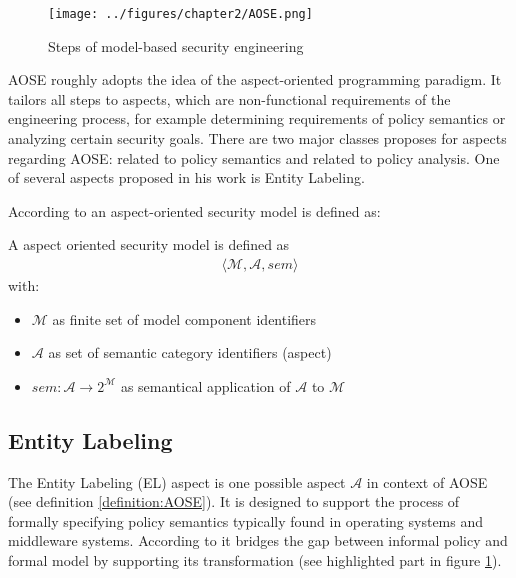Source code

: \documentclass[twoside, openright, 12pt]{book}
\begin{document}
\begin{figure}[htb]
	\centering
	\texttt{[image: ../figures/chapter2/AOSE.png]}
	\caption{Steps of model-based security engineering \citep{Amthor18}}
	\label{fig:AOSE}
\end{figure}

\noindent
AOSE roughly adopts the idea of the aspect-oriented programming paradigm.
It tailors all steps to aspects, which are non-functional requirements of the engineering process, for example determining requirements of policy semantics or analyzing certain security goals.
There are two major classes \cite{Amthor18} proposes for aspects regarding AOSE: related to policy semantics and related to policy analysis.
One of several aspects proposed in his work is Entity Labeling.

According to \cite{Amthor18} an aspect-oriented security model is defined as:

\begin{xdefinition} 
A aspect oriented security model is defined as 
\begin{gather*}
\langle \mathcal{M},\mathcal{A},sem \rangle
\end{gather*}
with:

\vspace{-2mm}
\begin{itemize}
\setlength\itemsep{0em}
\item $\mathcal{M}$ as finite set of model component identifiers
\item $\mathcal{A}$ as set of semantic category identifiers (aspect)
\item $sem : \mathcal{A} \rightarrow 2^\mathcal{M}$ as semantical application of $\mathcal{A}$ to $\mathcal{M}$
\end{itemize}
\label{definition:AOSE}
\end{xdefinition}



\subsection{Entity Labeling}
\label{EL}
The Entity Labeling (EL) aspect is one possible aspect $\mathcal{A}$ in context of AOSE (see definition \ref{definition:AOSE}).
It is designed to support the process of formally specifying policy semantics typically found in operating systems and middleware systems.
According to \cite{Amthor18} it bridges the gap between informal policy and formal model by supporting its transformation (see highlighted part in figure \ref{fig:AOSE}).
\end{document}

### Work instructions
Output exactly the span of lines from the top of the listing through the line holding "an aspect-oriented security", and leave every picture out.

### Solution to the problem
Source code

: \documentclass[twoside, openright, 12pt]{book}
\begin{document}
\begin{figure}[htb]
	\centering
	\texttt{[image: ../figures/chapter2/AOSE.png]}
	\caption{Steps of model-based security engineering \citep{Amthor18}}
	\label{fig:AOSE}
\end{figure}

\noindent
AOSE roughly adopts the idea of the aspect-oriented programming paradigm.
It tailors all steps to aspects, which are non-functional requirements of the engineering process, for example determining requirements of policy semantics or analyzing certain security goals.
There are two major classes \cite{Amthor18} proposes for aspects regarding AOSE: related to policy semantics and related to policy analysis.
One of several aspects proposed in his work is Entity Labeling.

According to \cite{Amthor18} an aspect-oriented security model is defined as:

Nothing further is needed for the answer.